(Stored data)
——————
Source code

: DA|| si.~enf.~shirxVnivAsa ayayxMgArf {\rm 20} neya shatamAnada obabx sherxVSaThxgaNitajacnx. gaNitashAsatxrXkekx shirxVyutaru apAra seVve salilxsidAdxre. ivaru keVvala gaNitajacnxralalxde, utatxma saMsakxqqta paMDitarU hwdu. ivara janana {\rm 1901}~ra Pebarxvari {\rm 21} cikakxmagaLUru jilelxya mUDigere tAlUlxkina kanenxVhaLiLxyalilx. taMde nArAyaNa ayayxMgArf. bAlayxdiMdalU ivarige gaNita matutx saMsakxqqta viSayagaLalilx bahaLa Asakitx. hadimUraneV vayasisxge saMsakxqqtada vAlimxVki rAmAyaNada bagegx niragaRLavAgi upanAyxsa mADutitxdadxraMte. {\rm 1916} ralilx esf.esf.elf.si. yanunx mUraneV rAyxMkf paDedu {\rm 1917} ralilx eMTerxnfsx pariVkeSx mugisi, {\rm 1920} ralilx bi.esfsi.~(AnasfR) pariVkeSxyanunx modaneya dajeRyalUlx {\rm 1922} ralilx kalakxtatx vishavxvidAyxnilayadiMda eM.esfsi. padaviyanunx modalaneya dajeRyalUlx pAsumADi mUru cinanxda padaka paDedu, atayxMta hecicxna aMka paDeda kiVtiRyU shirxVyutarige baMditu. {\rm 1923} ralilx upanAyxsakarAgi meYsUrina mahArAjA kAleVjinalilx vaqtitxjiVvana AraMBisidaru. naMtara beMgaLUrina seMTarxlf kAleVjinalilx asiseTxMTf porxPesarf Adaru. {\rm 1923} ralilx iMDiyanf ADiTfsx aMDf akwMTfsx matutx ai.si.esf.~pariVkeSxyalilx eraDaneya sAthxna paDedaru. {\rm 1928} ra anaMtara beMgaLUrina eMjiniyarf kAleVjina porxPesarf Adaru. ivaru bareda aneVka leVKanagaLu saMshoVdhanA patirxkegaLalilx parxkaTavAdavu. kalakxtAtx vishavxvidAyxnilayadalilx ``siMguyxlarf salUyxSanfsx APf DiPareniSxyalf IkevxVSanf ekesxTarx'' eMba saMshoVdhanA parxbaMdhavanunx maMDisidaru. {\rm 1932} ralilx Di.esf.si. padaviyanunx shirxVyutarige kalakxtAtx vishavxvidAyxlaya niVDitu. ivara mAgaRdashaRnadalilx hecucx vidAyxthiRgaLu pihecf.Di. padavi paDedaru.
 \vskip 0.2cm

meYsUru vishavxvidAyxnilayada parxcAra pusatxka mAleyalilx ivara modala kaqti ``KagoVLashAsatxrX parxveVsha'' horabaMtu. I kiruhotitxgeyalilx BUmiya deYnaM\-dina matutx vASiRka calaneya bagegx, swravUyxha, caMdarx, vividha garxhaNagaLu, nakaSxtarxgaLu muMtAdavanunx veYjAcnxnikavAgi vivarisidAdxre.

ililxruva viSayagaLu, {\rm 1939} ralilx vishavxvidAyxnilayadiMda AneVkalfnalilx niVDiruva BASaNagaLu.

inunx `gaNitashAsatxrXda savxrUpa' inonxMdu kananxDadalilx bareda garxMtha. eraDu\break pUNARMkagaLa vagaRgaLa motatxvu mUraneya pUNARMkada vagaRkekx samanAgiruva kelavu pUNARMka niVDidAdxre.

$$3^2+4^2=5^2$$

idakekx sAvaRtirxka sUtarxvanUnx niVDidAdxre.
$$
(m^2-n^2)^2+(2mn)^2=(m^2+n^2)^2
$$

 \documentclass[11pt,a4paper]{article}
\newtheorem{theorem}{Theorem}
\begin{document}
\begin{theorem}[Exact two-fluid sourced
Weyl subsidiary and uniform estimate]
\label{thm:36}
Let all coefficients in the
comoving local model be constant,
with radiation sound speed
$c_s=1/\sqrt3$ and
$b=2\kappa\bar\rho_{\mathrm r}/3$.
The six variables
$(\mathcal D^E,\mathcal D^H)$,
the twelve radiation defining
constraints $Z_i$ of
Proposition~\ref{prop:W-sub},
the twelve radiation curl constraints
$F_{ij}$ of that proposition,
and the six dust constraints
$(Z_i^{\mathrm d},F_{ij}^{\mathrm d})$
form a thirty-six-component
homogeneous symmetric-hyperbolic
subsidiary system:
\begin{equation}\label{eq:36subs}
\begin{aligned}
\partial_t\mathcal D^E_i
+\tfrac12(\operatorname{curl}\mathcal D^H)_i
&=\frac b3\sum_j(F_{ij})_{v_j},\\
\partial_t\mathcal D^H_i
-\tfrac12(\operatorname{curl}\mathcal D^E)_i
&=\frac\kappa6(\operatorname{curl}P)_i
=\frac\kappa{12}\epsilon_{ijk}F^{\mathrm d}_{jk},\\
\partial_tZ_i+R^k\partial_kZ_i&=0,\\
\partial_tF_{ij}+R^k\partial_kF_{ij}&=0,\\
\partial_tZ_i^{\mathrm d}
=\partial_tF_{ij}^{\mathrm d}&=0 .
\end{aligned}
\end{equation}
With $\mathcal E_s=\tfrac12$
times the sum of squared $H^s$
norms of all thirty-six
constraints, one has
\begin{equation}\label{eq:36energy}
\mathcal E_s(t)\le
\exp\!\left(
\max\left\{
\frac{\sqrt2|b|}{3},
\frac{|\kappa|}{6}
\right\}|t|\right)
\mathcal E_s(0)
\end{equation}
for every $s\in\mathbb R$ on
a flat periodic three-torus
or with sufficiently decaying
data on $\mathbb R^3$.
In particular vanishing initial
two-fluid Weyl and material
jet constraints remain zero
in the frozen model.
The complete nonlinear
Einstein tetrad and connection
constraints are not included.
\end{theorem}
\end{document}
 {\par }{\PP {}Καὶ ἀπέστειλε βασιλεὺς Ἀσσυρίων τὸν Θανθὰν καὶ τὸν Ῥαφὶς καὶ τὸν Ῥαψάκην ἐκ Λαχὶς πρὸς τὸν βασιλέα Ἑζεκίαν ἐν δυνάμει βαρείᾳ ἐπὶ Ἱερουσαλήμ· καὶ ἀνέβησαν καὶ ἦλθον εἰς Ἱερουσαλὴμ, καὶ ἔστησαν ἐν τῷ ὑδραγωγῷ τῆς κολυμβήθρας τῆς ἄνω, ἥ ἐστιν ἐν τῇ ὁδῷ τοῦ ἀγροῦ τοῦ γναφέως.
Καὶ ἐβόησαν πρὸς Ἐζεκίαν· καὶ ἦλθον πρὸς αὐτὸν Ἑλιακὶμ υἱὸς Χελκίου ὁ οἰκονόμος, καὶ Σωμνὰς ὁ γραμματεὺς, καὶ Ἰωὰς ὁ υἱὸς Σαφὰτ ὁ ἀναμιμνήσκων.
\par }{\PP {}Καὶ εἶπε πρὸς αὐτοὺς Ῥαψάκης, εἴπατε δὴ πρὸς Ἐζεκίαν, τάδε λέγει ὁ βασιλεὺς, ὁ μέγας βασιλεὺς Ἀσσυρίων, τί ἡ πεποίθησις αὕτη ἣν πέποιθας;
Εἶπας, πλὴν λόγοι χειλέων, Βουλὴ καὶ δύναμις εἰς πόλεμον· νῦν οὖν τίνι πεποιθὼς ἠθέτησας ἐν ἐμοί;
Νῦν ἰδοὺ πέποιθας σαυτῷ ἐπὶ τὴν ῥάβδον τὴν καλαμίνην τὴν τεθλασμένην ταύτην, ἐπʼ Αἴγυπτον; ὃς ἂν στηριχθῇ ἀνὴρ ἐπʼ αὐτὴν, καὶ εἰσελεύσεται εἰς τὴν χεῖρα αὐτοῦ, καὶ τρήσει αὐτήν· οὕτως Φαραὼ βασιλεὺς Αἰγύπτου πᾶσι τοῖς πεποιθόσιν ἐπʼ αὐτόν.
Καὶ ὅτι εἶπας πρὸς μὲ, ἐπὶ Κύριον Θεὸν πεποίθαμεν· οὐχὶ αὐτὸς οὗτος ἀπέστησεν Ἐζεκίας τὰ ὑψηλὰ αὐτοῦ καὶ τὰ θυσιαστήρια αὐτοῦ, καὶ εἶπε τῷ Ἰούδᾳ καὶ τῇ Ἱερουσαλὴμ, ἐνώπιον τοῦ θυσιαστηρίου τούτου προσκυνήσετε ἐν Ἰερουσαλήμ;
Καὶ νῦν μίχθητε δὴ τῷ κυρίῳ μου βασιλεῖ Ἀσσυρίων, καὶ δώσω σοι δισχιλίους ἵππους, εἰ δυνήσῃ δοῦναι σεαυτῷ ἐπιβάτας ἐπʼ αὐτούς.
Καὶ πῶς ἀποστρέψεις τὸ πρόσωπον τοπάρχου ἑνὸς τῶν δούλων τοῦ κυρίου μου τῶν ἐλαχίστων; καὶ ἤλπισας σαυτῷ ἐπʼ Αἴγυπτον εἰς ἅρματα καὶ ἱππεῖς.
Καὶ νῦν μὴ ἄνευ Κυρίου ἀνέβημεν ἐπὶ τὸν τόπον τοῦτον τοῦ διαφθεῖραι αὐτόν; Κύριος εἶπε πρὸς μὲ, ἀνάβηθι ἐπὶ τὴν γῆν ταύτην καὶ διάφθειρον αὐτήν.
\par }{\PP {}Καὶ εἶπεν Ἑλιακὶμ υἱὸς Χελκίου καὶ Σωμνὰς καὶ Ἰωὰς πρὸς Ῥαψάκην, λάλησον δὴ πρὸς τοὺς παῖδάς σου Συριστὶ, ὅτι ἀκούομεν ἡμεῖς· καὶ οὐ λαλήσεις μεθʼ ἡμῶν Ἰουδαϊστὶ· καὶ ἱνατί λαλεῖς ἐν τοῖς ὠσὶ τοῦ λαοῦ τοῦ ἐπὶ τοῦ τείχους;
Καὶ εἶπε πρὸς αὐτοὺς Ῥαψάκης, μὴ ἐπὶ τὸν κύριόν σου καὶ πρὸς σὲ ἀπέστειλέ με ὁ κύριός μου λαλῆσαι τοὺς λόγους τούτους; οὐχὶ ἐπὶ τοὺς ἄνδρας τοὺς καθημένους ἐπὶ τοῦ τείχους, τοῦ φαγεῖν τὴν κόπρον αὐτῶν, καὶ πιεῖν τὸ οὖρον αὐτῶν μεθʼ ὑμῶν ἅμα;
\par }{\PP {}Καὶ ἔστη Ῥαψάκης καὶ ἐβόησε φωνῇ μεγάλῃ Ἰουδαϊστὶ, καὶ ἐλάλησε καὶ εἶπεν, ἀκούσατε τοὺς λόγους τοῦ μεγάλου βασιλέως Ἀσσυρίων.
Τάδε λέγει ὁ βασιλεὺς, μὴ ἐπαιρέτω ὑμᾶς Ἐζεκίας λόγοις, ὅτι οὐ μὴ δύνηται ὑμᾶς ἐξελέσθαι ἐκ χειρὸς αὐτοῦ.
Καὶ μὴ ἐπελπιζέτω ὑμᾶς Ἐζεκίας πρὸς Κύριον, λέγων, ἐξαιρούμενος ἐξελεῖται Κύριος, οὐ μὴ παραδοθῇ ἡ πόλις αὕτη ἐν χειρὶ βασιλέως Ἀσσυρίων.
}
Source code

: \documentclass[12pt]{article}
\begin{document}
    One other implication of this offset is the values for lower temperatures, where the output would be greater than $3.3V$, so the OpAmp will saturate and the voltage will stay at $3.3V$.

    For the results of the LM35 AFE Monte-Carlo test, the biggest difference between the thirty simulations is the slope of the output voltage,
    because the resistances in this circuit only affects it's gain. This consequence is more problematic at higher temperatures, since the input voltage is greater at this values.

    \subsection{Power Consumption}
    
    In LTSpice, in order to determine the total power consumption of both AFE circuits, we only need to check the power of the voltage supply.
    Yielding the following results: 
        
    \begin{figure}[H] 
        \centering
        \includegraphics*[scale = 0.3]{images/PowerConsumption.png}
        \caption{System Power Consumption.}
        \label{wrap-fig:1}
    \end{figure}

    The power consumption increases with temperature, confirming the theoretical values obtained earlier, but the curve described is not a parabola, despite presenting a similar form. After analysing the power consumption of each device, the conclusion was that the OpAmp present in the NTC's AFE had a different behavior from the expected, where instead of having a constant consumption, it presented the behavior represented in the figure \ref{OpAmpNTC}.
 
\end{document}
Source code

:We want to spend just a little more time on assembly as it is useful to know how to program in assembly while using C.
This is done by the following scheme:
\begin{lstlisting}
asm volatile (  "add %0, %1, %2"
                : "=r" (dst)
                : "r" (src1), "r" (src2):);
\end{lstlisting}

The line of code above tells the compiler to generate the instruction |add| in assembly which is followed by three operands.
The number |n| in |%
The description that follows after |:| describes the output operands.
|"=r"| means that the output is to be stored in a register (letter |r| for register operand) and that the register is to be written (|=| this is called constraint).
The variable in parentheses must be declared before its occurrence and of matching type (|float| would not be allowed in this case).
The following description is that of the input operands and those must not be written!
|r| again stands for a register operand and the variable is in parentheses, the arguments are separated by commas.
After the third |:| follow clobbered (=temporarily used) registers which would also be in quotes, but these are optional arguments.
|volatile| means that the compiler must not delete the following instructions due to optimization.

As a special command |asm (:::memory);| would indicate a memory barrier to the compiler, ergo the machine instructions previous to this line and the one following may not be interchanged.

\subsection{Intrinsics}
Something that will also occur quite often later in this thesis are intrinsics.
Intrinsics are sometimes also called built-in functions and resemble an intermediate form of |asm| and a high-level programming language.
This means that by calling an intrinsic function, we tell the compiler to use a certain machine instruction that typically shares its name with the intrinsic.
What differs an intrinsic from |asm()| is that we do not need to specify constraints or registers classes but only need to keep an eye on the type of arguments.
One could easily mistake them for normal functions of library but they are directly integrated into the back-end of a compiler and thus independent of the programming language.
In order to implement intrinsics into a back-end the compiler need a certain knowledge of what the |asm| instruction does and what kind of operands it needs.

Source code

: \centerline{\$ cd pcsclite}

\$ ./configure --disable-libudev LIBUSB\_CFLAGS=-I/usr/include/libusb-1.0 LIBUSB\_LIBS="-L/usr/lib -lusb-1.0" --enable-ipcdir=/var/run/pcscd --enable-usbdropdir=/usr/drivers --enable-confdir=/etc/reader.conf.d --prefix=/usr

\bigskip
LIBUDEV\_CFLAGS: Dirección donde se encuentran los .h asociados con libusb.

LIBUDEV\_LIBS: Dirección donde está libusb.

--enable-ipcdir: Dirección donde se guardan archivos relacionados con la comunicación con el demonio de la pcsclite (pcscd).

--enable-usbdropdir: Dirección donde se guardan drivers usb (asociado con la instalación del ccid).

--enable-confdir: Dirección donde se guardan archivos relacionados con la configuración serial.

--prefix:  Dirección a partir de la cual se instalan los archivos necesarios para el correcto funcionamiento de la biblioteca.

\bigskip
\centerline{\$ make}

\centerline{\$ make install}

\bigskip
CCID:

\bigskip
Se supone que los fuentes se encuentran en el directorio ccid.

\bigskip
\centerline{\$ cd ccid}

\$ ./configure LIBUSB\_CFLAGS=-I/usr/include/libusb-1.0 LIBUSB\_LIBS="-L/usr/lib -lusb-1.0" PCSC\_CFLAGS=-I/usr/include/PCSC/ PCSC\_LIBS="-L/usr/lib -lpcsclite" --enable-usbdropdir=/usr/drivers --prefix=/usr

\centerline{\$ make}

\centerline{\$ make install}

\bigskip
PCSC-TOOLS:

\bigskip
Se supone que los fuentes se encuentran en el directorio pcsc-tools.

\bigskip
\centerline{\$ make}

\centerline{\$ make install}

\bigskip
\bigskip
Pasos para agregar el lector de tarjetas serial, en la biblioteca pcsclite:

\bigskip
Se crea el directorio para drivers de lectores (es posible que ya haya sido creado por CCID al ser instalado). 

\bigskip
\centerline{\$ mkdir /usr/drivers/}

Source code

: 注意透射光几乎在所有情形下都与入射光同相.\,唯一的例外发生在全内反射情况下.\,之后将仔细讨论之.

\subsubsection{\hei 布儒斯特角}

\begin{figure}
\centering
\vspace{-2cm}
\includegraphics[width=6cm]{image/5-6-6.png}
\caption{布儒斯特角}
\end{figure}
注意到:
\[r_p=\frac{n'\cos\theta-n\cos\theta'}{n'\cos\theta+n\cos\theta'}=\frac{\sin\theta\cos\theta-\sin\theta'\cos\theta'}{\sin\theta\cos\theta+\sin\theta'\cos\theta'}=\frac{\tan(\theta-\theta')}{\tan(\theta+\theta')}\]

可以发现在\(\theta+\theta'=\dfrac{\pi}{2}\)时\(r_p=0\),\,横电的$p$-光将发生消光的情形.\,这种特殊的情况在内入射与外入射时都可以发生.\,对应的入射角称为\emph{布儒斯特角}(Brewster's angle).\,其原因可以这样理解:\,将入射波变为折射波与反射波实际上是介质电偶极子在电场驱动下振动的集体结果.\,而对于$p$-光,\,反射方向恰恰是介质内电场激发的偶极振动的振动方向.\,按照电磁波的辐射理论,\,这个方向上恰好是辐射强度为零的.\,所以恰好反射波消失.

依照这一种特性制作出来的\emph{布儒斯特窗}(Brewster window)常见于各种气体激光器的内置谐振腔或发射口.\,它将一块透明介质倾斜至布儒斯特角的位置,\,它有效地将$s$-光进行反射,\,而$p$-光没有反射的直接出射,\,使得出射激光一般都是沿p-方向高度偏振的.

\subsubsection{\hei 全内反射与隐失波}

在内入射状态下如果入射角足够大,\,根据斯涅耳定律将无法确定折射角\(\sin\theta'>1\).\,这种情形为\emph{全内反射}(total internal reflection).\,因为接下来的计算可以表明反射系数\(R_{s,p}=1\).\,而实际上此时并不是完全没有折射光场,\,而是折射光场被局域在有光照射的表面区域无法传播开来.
——————
#### [ACTION ITEM]
Beginning at the line with "Εἶπας, πλὴν λόγοι" and ending at the line with "Καὶ νῦν μὴ ἄνευ", reproduce each line of the data above exactly, and add no other lines.

#### [RESPONSE TO THE EXERCISE]
Εἶπας, πλὴν λόγοι χειλέων, Βουλὴ καὶ δύναμις εἰς πόλεμον· νῦν οὖν τίνι πεποιθὼς ἠθέτησας ἐν ἐμοί;
Νῦν ἰδοὺ πέποιθας σαυτῷ ἐπὶ τὴν ῥάβδον τὴν καλαμίνην τὴν τεθλασμένην ταύτην, ἐπʼ Αἴγυπτον; ὃς ἂν στηριχθῇ ἀνὴρ ἐπʼ αὐτὴν, καὶ εἰσελεύσεται εἰς τὴν χεῖρα αὐτοῦ, καὶ τρήσει αὐτήν· οὕτως Φαραὼ βασιλεὺς Αἰγύπτου πᾶσι τοῖς πεποιθόσιν ἐπʼ αὐτόν.
Καὶ ὅτι εἶπας πρὸς μὲ, ἐπὶ Κύριον Θεὸν πεποίθαμεν· οὐχὶ αὐτὸς οὗτος ἀπέστησεν Ἐζεκίας τὰ ὑψηλὰ αὐτοῦ καὶ τὰ θυσιαστήρια αὐτοῦ, καὶ εἶπε τῷ Ἰούδᾳ καὶ τῇ Ἱερουσαλὴμ, ἐνώπιον τοῦ θυσιαστηρίου τούτου προσκυνήσετε ἐν Ἰερουσαλήμ;
Καὶ νῦν μίχθητε δὴ τῷ κυρίῳ μου βασιλεῖ Ἀσσυρίων, καὶ δώσω σοι δισχιλίους ἵππους, εἰ δυνήσῃ δοῦναι σεαυτῷ ἐπιβάτας ἐπʼ αὐτούς.
Καὶ πῶς ἀποστρέψεις τὸ πρόσωπον τοπάρχου ἑνὸς τῶν δούλων τοῦ κυρίου μου τῶν ἐλαχίστων; καὶ ἤλπισας σαυτῷ ἐπʼ Αἴγυπτον εἰς ἅρματα καὶ ἱππεῖς.
Καὶ νῦν μὴ ἄνευ Κυρίου ἀνέβημεν ἐπὶ τὸν τόπον τοῦτον τοῦ διαφθεῖραι αὐτόν; Κύριος εἶπε πρὸς μὲ, ἀνάβηθι ἐπὶ τὴν γῆν ταύτην καὶ διάφθειρον αὐτήν.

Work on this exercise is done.